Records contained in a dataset
[Start of section]

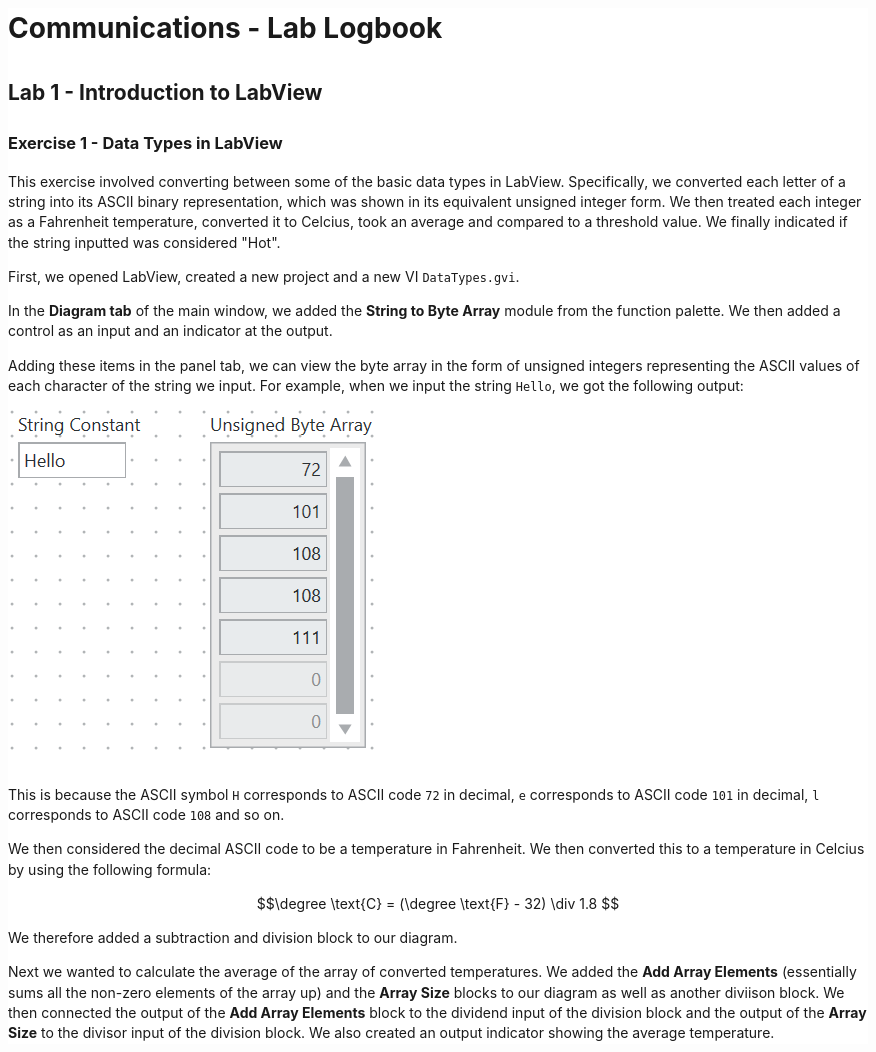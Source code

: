 # Communications - Lab Logbook

## Lab 1 - Introduction to LabView

### Exercise 1 - Data Types in LabView

This exercise involved converting between some of the basic data types in LabView. Specifically, we converted each letter of a string into its ASCII binary representation, which was shown in its equivalent unsigned integer form. We then treated each integer as a Fahrenheit temperature, converted it to Celcius, took an average and compared to a threshold value. We finally indicated if the string inputted was considered "Hot".

First, we opened LabView, created a new project and a new VI `DataTypes.gvi`.

In the **Diagram tab** of the main window, we added the **String to Byte Array** module from the function palette. We then added a control as an input and an indicator at the output.

Adding these items in the panel tab, we can view the byte array in the form of unsigned integers representing the ASCII values of each character of the string we input. For example, when we input the string `Hello`, we got the following output:

<img src="images/lab1/task1hello.PNG">

This is because the ASCII symbol `H` corresponds to ASCII code `72` in decimal, `e` corresponds to ASCII code `101` in decimal, `l` corresponds to ASCII code `108` and so on.

We then considered the decimal ASCII code to be a temperature in Fahrenheit. We then converted this to a temperature in Celcius by using the following formula:

$$\degree \text{C} = (\degree \text{F} - 32) \div 1.8 $$

We therefore added a subtraction and division block to our diagram. 

Next we wanted to calculate the average of the array of converted temperatures. We added the **Add Array Elements** (essentially sums all the non-zero elements of the array up) and the **Array Size** blocks to our diagram as well as another diviison block. We then connected the output of the **Add Array Elements** block to the dividend input of the division block and the output of the **Array Size** to the divisor input of the division block. We also created an output indicator showing the average temperature.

[End of section]

**ACTIVITY**
Every entry above has to be repeated exactly, apart from its pictures.

**WRITTEN RESPONSE**
Source code

: # Communications - Lab Logbook

## Lab 1 - Introduction to LabView

### Exercise 1 - Data Types in LabView

This exercise involved converting between some of the basic data types in LabView. Specifically, we converted each letter of a string into its ASCII binary representation, which was shown in its equivalent unsigned integer form. We then treated each integer as a Fahrenheit temperature, converted it to Celcius, took an average and compared to a threshold value. We finally indicated if the string inputted was considered "Hot".

First, we opened LabView, created a new project and a new VI `DataTypes.gvi`.

In the **Diagram tab** of the main window, we added the **String to Byte Array** module from the function palette. We then added a control as an input and an indicator at the output.

Adding these items in the panel tab, we can view the byte array in the form of unsigned integers representing the ASCII values of each character of the string we input. For example, when we input the string `Hello`, we got the following output:

<img src="images/lab1/task1hello.PNG">

This is because the ASCII symbol `H` corresponds to ASCII code `72` in decimal, `e` corresponds to ASCII code `101` in decimal, `l` corresponds to ASCII code `108` and so on.

We then considered the decimal ASCII code to be a temperature in Fahrenheit. We then converted this to a temperature in Celcius by using the following formula:

$$\degree \text{C} = (\degree \text{F} - 32) \div 1.8 $$

We therefore added a subtraction and division block to our diagram. 

Next we wanted to calculate the average of the array of converted temperatures. We added the **Add Array Elements** (essentially sums all the non-zero elements of the array up) and the **Array Size** blocks to our diagram as well as another diviison block. We then connected the output of the **Add Array Elements** block to the dividend input of the division block and the output of the **Array Size** to the divisor input of the division block. We also created an output indicator showing the average temperature.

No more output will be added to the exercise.